[Saved data entries]
Segment Open

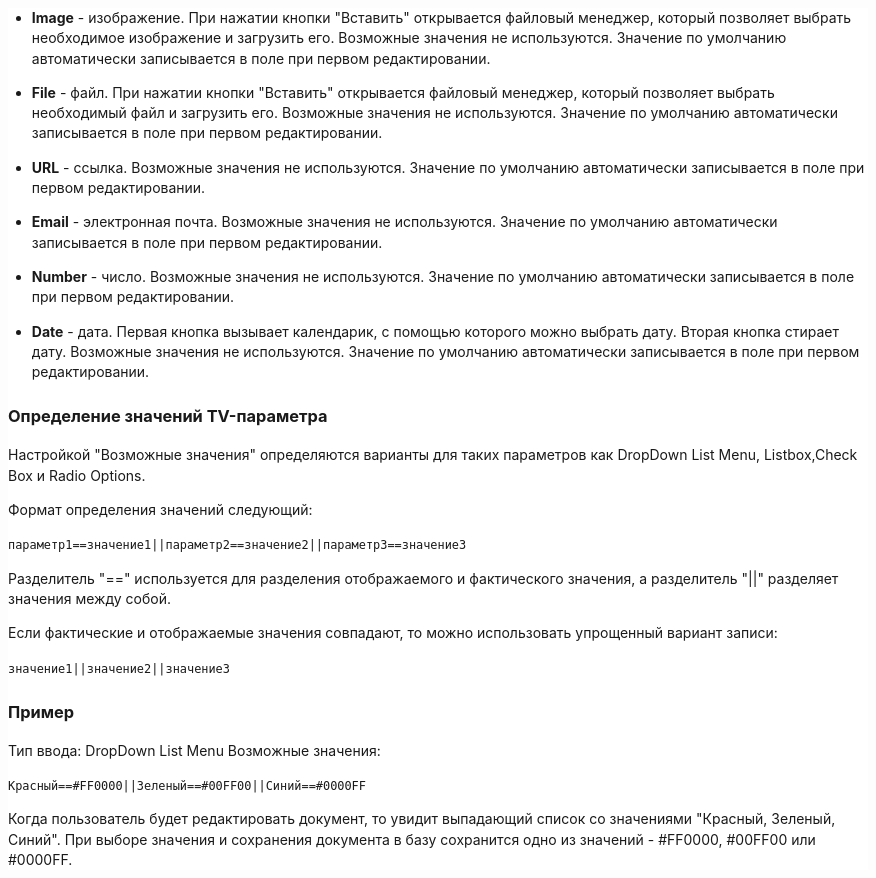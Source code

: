 - **Image** - изображение.
При нажатии кнопки "Вставить" открывается файловый менеджер, который позволяет выбрать необходимое изображение и загрузить его.
Возможные значения не используются. Значение по умолчанию автоматически записывается в поле при первом редактировании. 

- **File** - файл.
При нажатии кнопки "Вставить" открывается файловый менеджер, который позволяет выбрать необходимый файл и загрузить его.
Возможные значения не используются. Значение по умолчанию автоматически записывается в поле при первом редактировании.

- **URL** - ссылка.
Возможные значения не используются. Значение по умолчанию автоматически записывается в поле при первом редактировании.

- **Email** - электронная почта.
Возможные значения не используются. Значение по умолчанию автоматически записывается в поле при первом редактировании.

- **Number** - число.
Возможные значения не используются. Значение по умолчанию автоматически записывается в поле при первом редактировании.

- **Date** - дата.
Первая кнопка вызывает календарик, с помощью которого можно выбрать дату. Вторая кнопка стирает дату.
Возможные значения не используются. Значение по умолчанию автоматически записывается в поле при первом редактировании.

### Определение значений TV-параметра ###

Настройкой "Возможные значения" определяются варианты для таких параметров как DropDown List Menu, Listbox,Check Box и Radio Options.

Формат определения значений следующий:
```
параметр1==значение1||параметр2==значение2||параметр3==значение3
```
Разделитель "==" используется для разделения отображаемого и фактического значения, а разделитель "||" разделяет значения между собой.

Если фактические и отображаемые значения совпадают, то можно использовать упрощенный вариант записи:
```
значение1||значение2||значение3
```
### Пример ###

Тип ввода: DropDown List Menu
Возможные значения:
```
Красный==#FF0000||Зеленый==#00FF00||Синий==#0000FF
```

Когда пользователь будет редактировать документ, то увидит выпадающий список со значениями "Красный, Зеленый, Синий". При выборе значения и сохранения документа в базу сохранится одно из значений - #FF0000, #00FF00 или #0000FF.
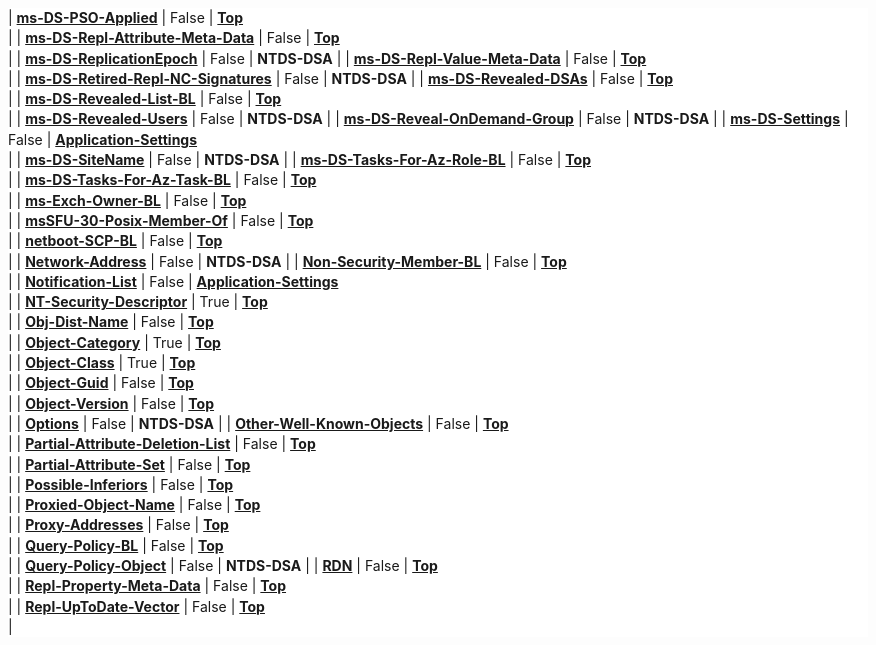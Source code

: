 | [**ms-DS-PSO-Applied**](a-msds-psoapplied.md)                                 | False     | [**Top**](c-top.md)<br/>                                  |
| [**ms-DS-Repl-Attribute-Meta-Data**](a-msds-replattributemetadata.md)         | False     | [**Top**](c-top.md)<br/>                                  |
| [**ms-DS-ReplicationEpoch**](a-msds-replicationepoch.md)                      | False     | **NTDS-DSA**                                                     |
| [**ms-DS-Repl-Value-Meta-Data**](a-msds-replvaluemetadata.md)                 | False     | [**Top**](c-top.md)<br/>                                  |
| [**ms-DS-Retired-Repl-NC-Signatures**](a-msds-retiredreplncsignatures.md)     | False     | **NTDS-DSA**                                                     |
| [**ms-DS-Revealed-DSAs**](a-msds-revealeddsas.md)                             | False     | [**Top**](c-top.md)<br/>                                  |
| [**ms-DS-Revealed-List-BL**](a-msds-revealedlistbl.md)                        | False     | [**Top**](c-top.md)<br/>                                  |
| [**ms-DS-Revealed-Users**](a-msds-revealedusers.md)                           | False     | **NTDS-DSA**                                                     |
| [**ms-DS-Reveal-OnDemand-Group**](a-msds-revealondemandgroup.md)              | False     | **NTDS-DSA**                                                     |
| [**ms-DS-Settings**](a-msds-settings.md)                                      | False     | [**Application-Settings**](c-applicationsettings.md)<br/> |
| [**ms-DS-SiteName**](a-msds-sitename.md)                                      | False     | **NTDS-DSA**                                                     |
| [**ms-DS-Tasks-For-Az-Role-BL**](a-msds-tasksforazrolebl.md)                  | False     | [**Top**](c-top.md)<br/>                                  |
| [**ms-DS-Tasks-For-Az-Task-BL**](a-msds-tasksforaztaskbl.md)                  | False     | [**Top**](c-top.md)<br/>                                  |
| [**ms-Exch-Owner-BL**](a-ownerbl.md)                                          | False     | [**Top**](c-top.md)<br/>                                  |
| [**msSFU-30-Posix-Member-Of**](a-mssfu30posixmemberof.md)                     | False     | [**Top**](c-top.md)<br/>                                  |
| [**netboot-SCP-BL**](a-netbootscpbl.md)                                       | False     | [**Top**](c-top.md)<br/>                                  |
| [**Network-Address**](a-networkaddress.md)                                    | False     | **NTDS-DSA**                                                     |
| [**Non-Security-Member-BL**](a-nonsecuritymemberbl.md)                        | False     | [**Top**](c-top.md)<br/>                                  |
| [**Notification-List**](a-notificationlist.md)                                | False     | [**Application-Settings**](c-applicationsettings.md)<br/> |
| [**NT-Security-Descriptor**](a-ntsecuritydescriptor.md)                       | True      | [**Top**](c-top.md)<br/>                                  |
| [**Obj-Dist-Name**](a-distinguishedname.md)                                   | False     | [**Top**](c-top.md)<br/>                                  |
| [**Object-Category**](a-objectcategory.md)                                    | True      | [**Top**](c-top.md)<br/>                                  |
| [**Object-Class**](a-objectclass.md)                                          | True      | [**Top**](c-top.md)<br/>                                  |
| [**Object-Guid**](a-objectguid.md)                                            | False     | [**Top**](c-top.md)<br/>                                  |
| [**Object-Version**](a-objectversion.md)                                      | False     | [**Top**](c-top.md)<br/>                                  |
| [**Options**](a-options.md)                                                   | False     | **NTDS-DSA**                                                     |
| [**Other-Well-Known-Objects**](a-otherwellknownobjects.md)                    | False     | [**Top**](c-top.md)<br/>                                  |
| [**Partial-Attribute-Deletion-List**](a-partialattributedeletionlist.md)      | False     | [**Top**](c-top.md)<br/>                                  |
| [**Partial-Attribute-Set**](a-partialattributeset.md)                         | False     | [**Top**](c-top.md)<br/>                                  |
| [**Possible-Inferiors**](a-possibleinferiors.md)                              | False     | [**Top**](c-top.md)<br/>                                  |
| [**Proxied-Object-Name**](a-proxiedobjectname.md)                             | False     | [**Top**](c-top.md)<br/>                                  |
| [**Proxy-Addresses**](a-proxyaddresses.md)                                    | False     | [**Top**](c-top.md)<br/>                                  |
| [**Query-Policy-BL**](a-querypolicybl.md)                                     | False     | [**Top**](c-top.md)<br/>                                  |
| [**Query-Policy-Object**](a-querypolicyobject.md)                             | False     | **NTDS-DSA**                                                     |
| [**RDN**](a-name.md)                                                          | False     | [**Top**](c-top.md)<br/>                                  |
| [**Repl-Property-Meta-Data**](a-replpropertymetadata.md)                      | False     | [**Top**](c-top.md)<br/>                                  |
| [**Repl-UpToDate-Vector**](a-repluptodatevector.md)                           | False     | [**Top**](c-top.md)<br/>                                  |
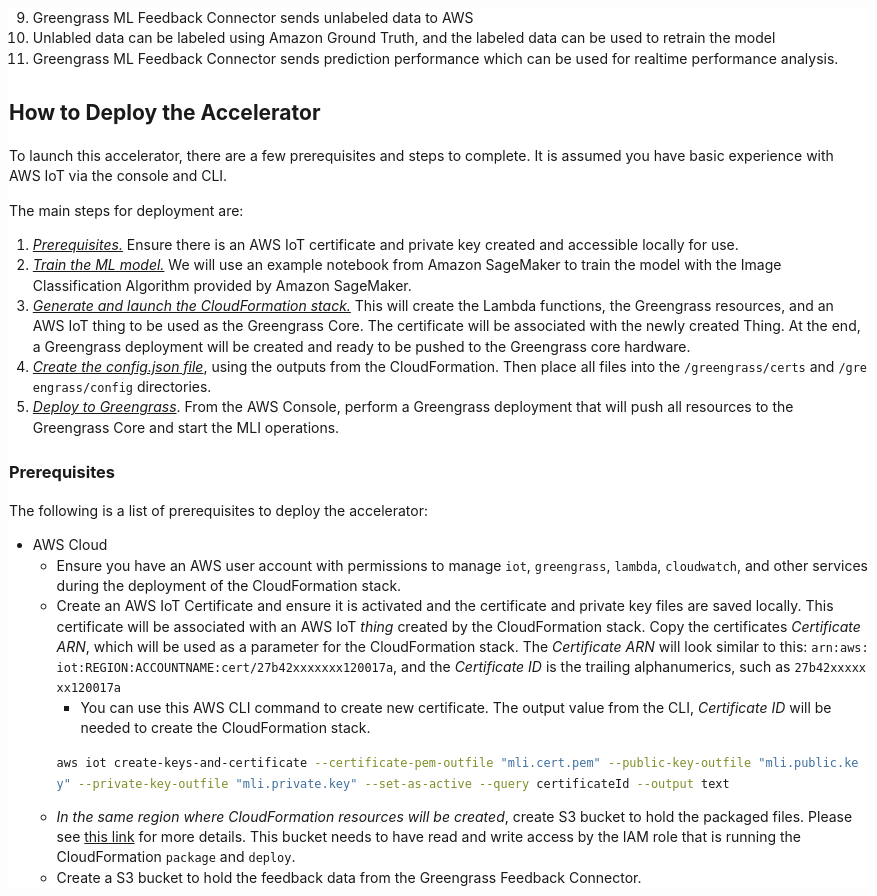 9. Greengrass ML Feedback Connector sends unlabeled data to AWS
10. Unlabled data can be labeled using Amazon Ground Truth, and the labeled data can be used to retrain the model
11. Greengrass ML Feedback Connector sends prediction performance which can be used for realtime performance analysis.

## How to Deploy the Accelerator

To launch this accelerator, there are a few prerequisites and steps to complete. It is assumed you have basic experience with AWS IoT via the console and CLI.

The main steps for deployment are:
1. _[Prerequisites.](#Verify_Prerequisites)_ Ensure there is an AWS IoT certificate and private key created and accessible locally for use.
2. _[Train the ML model.](#Train_the_model_with_Amazon_SageMaker)_ We will use an example notebook from Amazon SageMaker to train the model with the Image Classification Algorithm provided by Amazon SageMaker.
3. _[Generate and launch the CloudFormation stack.](#Launch_the_CloudFormation_Stack)_ This will create the Lambda functions, the Greengrass resources, and an AWS IoT thing to be used as the Greengrass Core. The certificate will be associated with the newly created Thing. At the end, a Greengrass deployment will be created and ready to be pushed to the Greengrass core hardware.
4. _[Create the config.json file](#Configure_the_Greengrass_Core)_, using the outputs from the CloudFormation. Then place all files into the `/greengrass/certs` and `/greengrass/config` directories.
5. _[Deploy to Greengrass](#Starts_the_Greengrass_Core)_. From the AWS Console, perform a Greengrass deployment that will push
all resources to the Greengrass Core and start the MLI operations.

### Prerequisites

The following is a list of prerequisites to deploy the accelerator:

* AWS Cloud
  * Ensure you have an AWS user account with permissions to manage `iot`, `greengrass`, `lambda`, `cloudwatch`, and other services during the deployment of the CloudFormation stack.
  * Create an AWS IoT Certificate and ensure it is activated and the certificate and private key files are saved locally. This certificate will be associated with an AWS IoT *thing* created by the CloudFormation stack. Copy the certificates *Certificate ARN*, which will be used as a parameter for the CloudFormation stack. The *Certificate ARN* will look similar to this: `arn:aws:iot:REGION:ACCOUNTNAME:cert/27b42xxxxxxx120017a`, and the *Certificate ID* is the trailing alphanumerics, such as `27b42xxxxxxx120017a`
    * You can use this AWS CLI command to create new certificate. The output value from the CLI, *Certificate ID* will be needed to create the CloudFormation stack. 
     ```bash
     aws iot create-keys-and-certificate --certificate-pem-outfile "mli.cert.pem" --public-key-outfile "mli.public.key" --private-key-outfile "mli.private.key" --set-as-active --query certificateId --output text
     ``` 
  * *In the same region where CloudFormation resources will be created*, create S3 bucket to hold the packaged files. Please see [this link](https://docs.aws.amazon.com/AWSCloudFormation/latest/UserGuide/using-cfn-cli-package.html) for more details. This bucket needs to have read and write access by the IAM role that is running the CloudFormation `package` and `deploy`.
  * Create a S3 bucket to hold the feedback data from the Greengrass Feedback Connector.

Segment Closed

THE PROBLEM - Find the lines above with the word "позволяет". Copy them out.

WORKED SOLUTION -
При нажатии кнопки "Вставить" открывается файловый менеджер, который позволяет выбрать необходимое изображение и загрузить его.
При нажатии кнопки "Вставить" открывается файловый менеджер, который позволяет выбрать необходимый файл и загрузить его.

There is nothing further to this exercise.